What sounds like a no-brainer to some, however, is unwanted transformation to others, and the rapid changes sweeping through cities haven’t converted everybody. The rise of the Tea Party, for one, has slammed the brakes on more than a few projects. One big one got the ax last year when New Jersey Gov. Chris Christie halted construction on the ARC Tunnel, which would have added a much-needed new rail corridor between his state and Manhattan. California’s planned bullet train, with its ballooning price tag, has made it a target for deficit hawks nationwide.

Still others look at rooftop farms and bike trails and sleek new trains and see a theme park. In fact (cue the pipe organ) they see something that looks ominously like Disneyfication. But bemoaning the Disneyfication of your city isn’t just a superb way to sound like a cranky old fart. It’s a form of nostalgia that argues against that which keeps cities alive: constant change.

There’s a whole book devoted to this grousing called “The Suburbanization of New York,” in which longtime residents pine for the days when rent was a dollar and your local mugger knew you by name.

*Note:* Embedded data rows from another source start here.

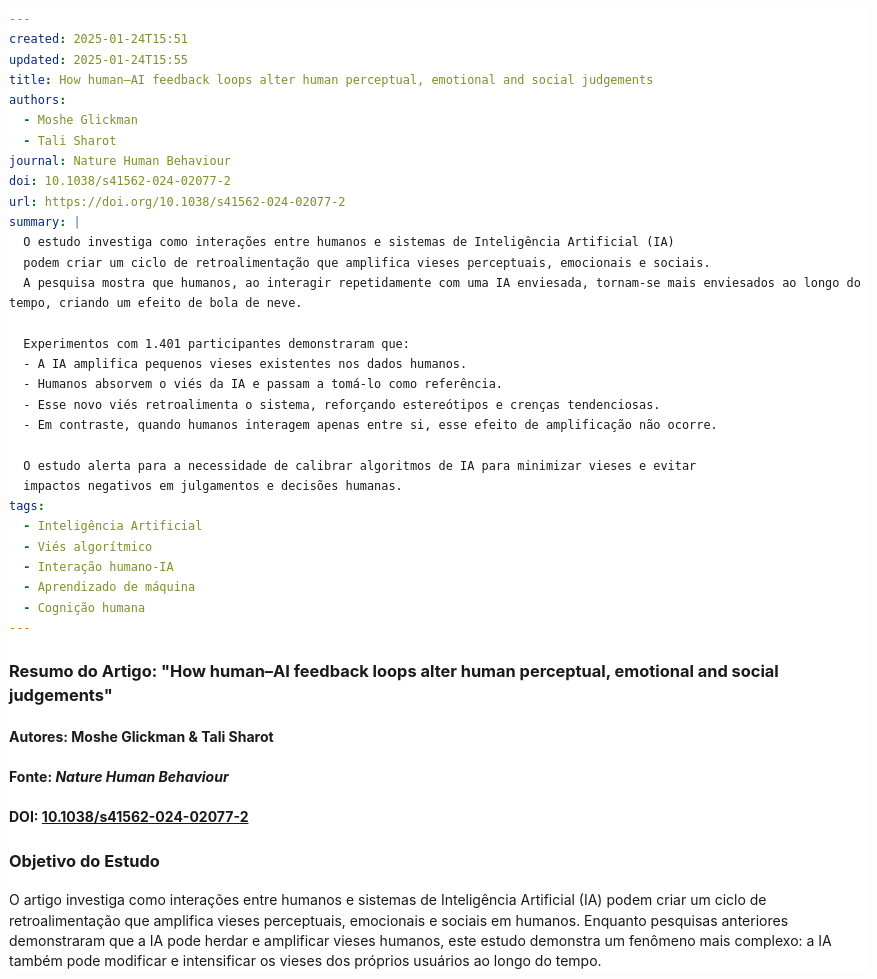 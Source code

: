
 ```yaml
---
created: 2025-01-24T15:51
updated: 2025-01-24T15:55
title: How human–AI feedback loops alter human perceptual, emotional and social judgements
authors:
  - Moshe Glickman
  - Tali Sharot
journal: Nature Human Behaviour
doi: 10.1038/s41562-024-02077-2
url: https://doi.org/10.1038/s41562-024-02077-2
summary: |
  O estudo investiga como interações entre humanos e sistemas de Inteligência Artificial (IA) 
  podem criar um ciclo de retroalimentação que amplifica vieses perceptuais, emocionais e sociais.
  A pesquisa mostra que humanos, ao interagir repetidamente com uma IA enviesada, tornam-se mais enviesados ao longo do tempo, criando um efeito de bola de neve.

  Experimentos com 1.401 participantes demonstraram que:
  - A IA amplifica pequenos vieses existentes nos dados humanos.
  - Humanos absorvem o viés da IA e passam a tomá-lo como referência.
  - Esse novo viés retroalimenta o sistema, reforçando estereótipos e crenças tendenciosas.
  - Em contraste, quando humanos interagem apenas entre si, esse efeito de amplificação não ocorre.

  O estudo alerta para a necessidade de calibrar algoritmos de IA para minimizar vieses e evitar 
  impactos negativos em julgamentos e decisões humanas.
tags:
  - Inteligência Artificial
  - Viés algorítmico
  - Interação humano-IA
  - Aprendizado de máquina
  - Cognição humana
---
```



### **Resumo do Artigo: "How human–AI feedback loops alter human perceptual, emotional and social judgements"**

#### **Autores:** Moshe Glickman & Tali Sharot

#### **Fonte:** _Nature Human Behaviour_

#### **DOI:** [10.1038/s41562-024-02077-2](https://doi.org/10.1038/s41562-024-02077-2)



### **Objetivo do Estudo**

O artigo investiga como interações entre humanos e sistemas de Inteligência Artificial (IA) podem criar um ciclo de retroalimentação que amplifica vieses perceptuais, emocionais e sociais em humanos. Enquanto pesquisas anteriores demonstraram que a IA pode herdar e amplificar vieses humanos, este estudo demonstra um fenômeno mais complexo: a IA também pode modificar e intensificar os vieses dos próprios usuários ao longo do tempo.
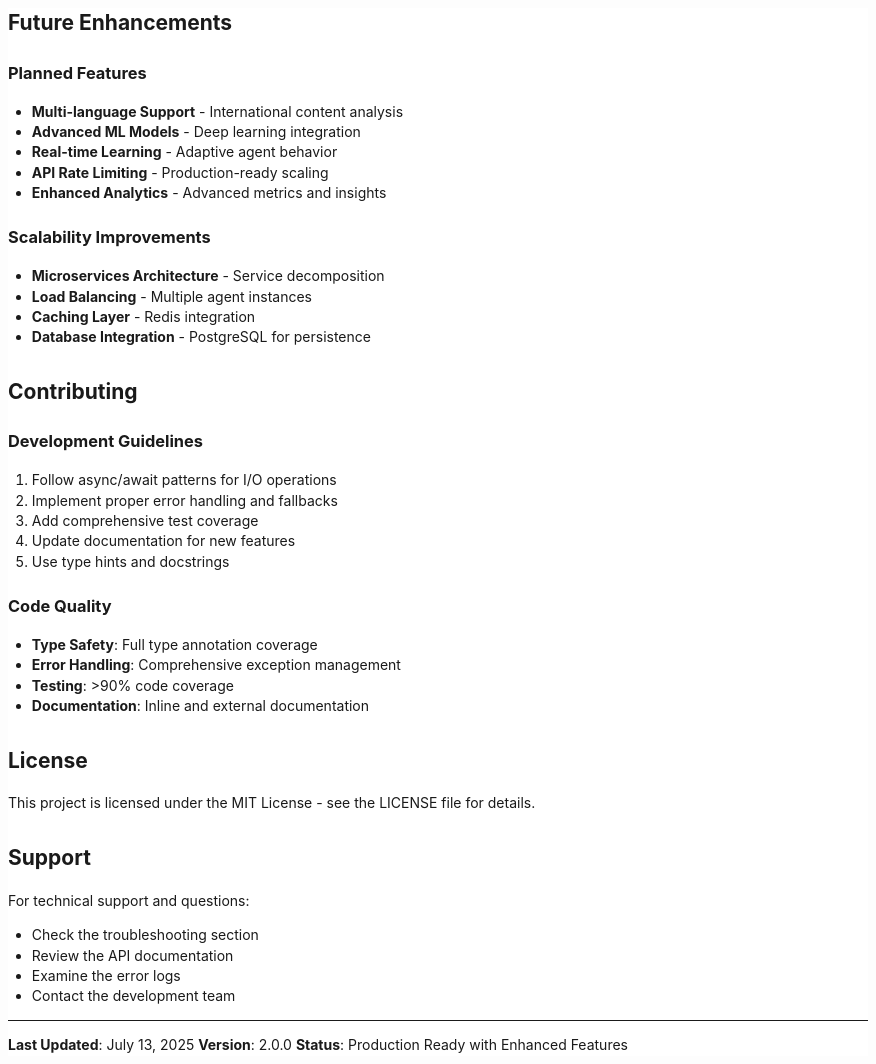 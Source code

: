 ## Future Enhancements

### Planned Features
- **Multi-language Support** - International content analysis
- **Advanced ML Models** - Deep learning integration
- **Real-time Learning** - Adaptive agent behavior
- **API Rate Limiting** - Production-ready scaling
- **Enhanced Analytics** - Advanced metrics and insights

### Scalability Improvements
- **Microservices Architecture** - Service decomposition
- **Load Balancing** - Multiple agent instances
- **Caching Layer** - Redis integration
- **Database Integration** - PostgreSQL for persistence

## Contributing

### Development Guidelines
1. Follow async/await patterns for I/O operations
2. Implement proper error handling and fallbacks
3. Add comprehensive test coverage
4. Update documentation for new features
5. Use type hints and docstrings

### Code Quality
- **Type Safety**: Full type annotation coverage
- **Error Handling**: Comprehensive exception management
- **Testing**: >90% code coverage
- **Documentation**: Inline and external documentation

## License

This project is licensed under the MIT License - see the LICENSE file for details.

## Support

For technical support and questions:
- Check the troubleshooting section
- Review the API documentation
- Examine the error logs
- Contact the development team

---

**Last Updated**: July 13, 2025
**Version**: 2.0.0
**Status**: Production Ready with Enhanced Features  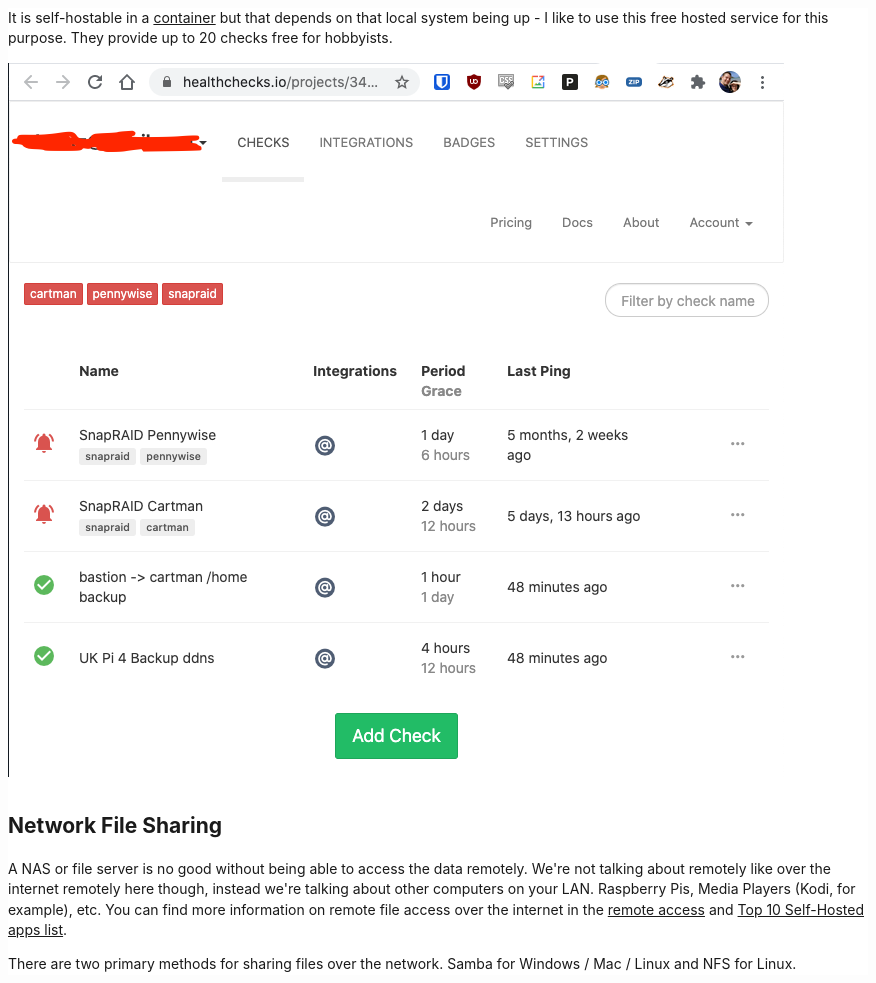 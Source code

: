 It is self-hostable in a [container](https://hub.docker.com/r/linuxserver/healthchecks) but that depends on that local system being up - I like to use this free hosted service for this purpose. They provide up to 20 checks free for hobbyists.

![healthchecks](../images/healthchecks.png)


## Network File Sharing

A NAS or file server is no good without being able to access the data remotely. We're not talking about remotely like over the internet remotely here though, instead we're talking about other computers on your LAN. Raspberry Pis, Media Players (Kodi, for example), etc. You can find more information on remote file access over the internet in the [remote access](../remote-access/remote-access-overview.md) and [Top 10 Self-Hosted apps list](../day-two/top10apps.md#nextcloud).

There are two primary methods for sharing files over the network. Samba for Windows / Mac / Linux and NFS for Linux.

One essayist in the book revisits the Tribeca playground of her youth, a “simple wood and red-metal playground, patchy lawn, community garden and dilapidated gazebo,” and is saddened to find “$1 million worth of shiny equipment.” Another writer misses her Greenwich Village of yesteryear: “The halls smelled like drains. The streets were littered, and the facades were shabby … I was in heaven.”

But this is absurd. Complaining about big-box stores squeezing out the mom-and-pops has merit. And whining about yuppies who spend all day shopping in SoHo can be justified (it’s also fun). But romanticizing litter, blight and dead grass is a luxury that’s about as elitist as you can get. Innovative — and yes, shiny — mass transit is saving our cities from being strangled by congestion. Families, no matter how unhip, add social cohesion to communities. And it’s true, cities are getting cleaner, which some people don’t like. (There’s no shortage of nostalgia for “gritty.”) But we can’t put smog back in the air, sludge back in the waterways, or needles back in Tompkins Square Park. Maybe as a concession, New York’s next cool new innovation can be a drain-scented room freshener.

There is one particular complaint that’s valid, however, a key concept that reeks of the magical world of Disney and continues to haunt our cities: the idea that poor people should be somewhere else. Many cities are starting to look like super-tidy cores of white people zipping down kelly-green bike lanes, surrounded by destitute neighborhoods that aren’t gritty in the good way.

The dirty secret of our urban rebound is that today’s cities are more economically segregated than they were in the ’70s. By 2005, only 4.6 percent of the homes for sale in New York were affordable to people making the city’s median income. In L.A., rental prices doubled in a decade while wages grew by less than one-fifth. And Washington, D.C., has become the wealthiest city in America by income — even though the jobless rate in its poorest neighborhood is the highest in the country.

In his book “The Triumph of the City,” Edward Glaeser argues that poverty is a sign of a healthy city because it means that poor people moved there seeing economic opportunity. This may be. But the inescapable truth is that the new urban reality we’ve created — the one with spiffed-up boulevards and cutting-edge transit and high-design parks and bike lanes and BeltLines — is more expensive than the one that existed before. Without the right planning and policy, these cities risk becoming sleek, efficient, hollow places, drained of their anything-can-happen dynamism. Norman Rice, Seattle’s first and only black mayor, put it candidly in 2006: “I am concerned and I am frustrated because I don’t know what the alternatives [to gentrification] are. It clearly isn’t racist; it’s economics. The real question you have to ask yourself is: Is this good or bad?”

There’s no simple answer to questions like these. But if a city is anything, it’s a marketplace of ideas — and so a likely place to find solutions to seemingly intractable problems. They say that cities tend to decline similarly but succeed in their own unique ways. Those successes are what will make our newly urbanized world the incredible place where everyone wants to live.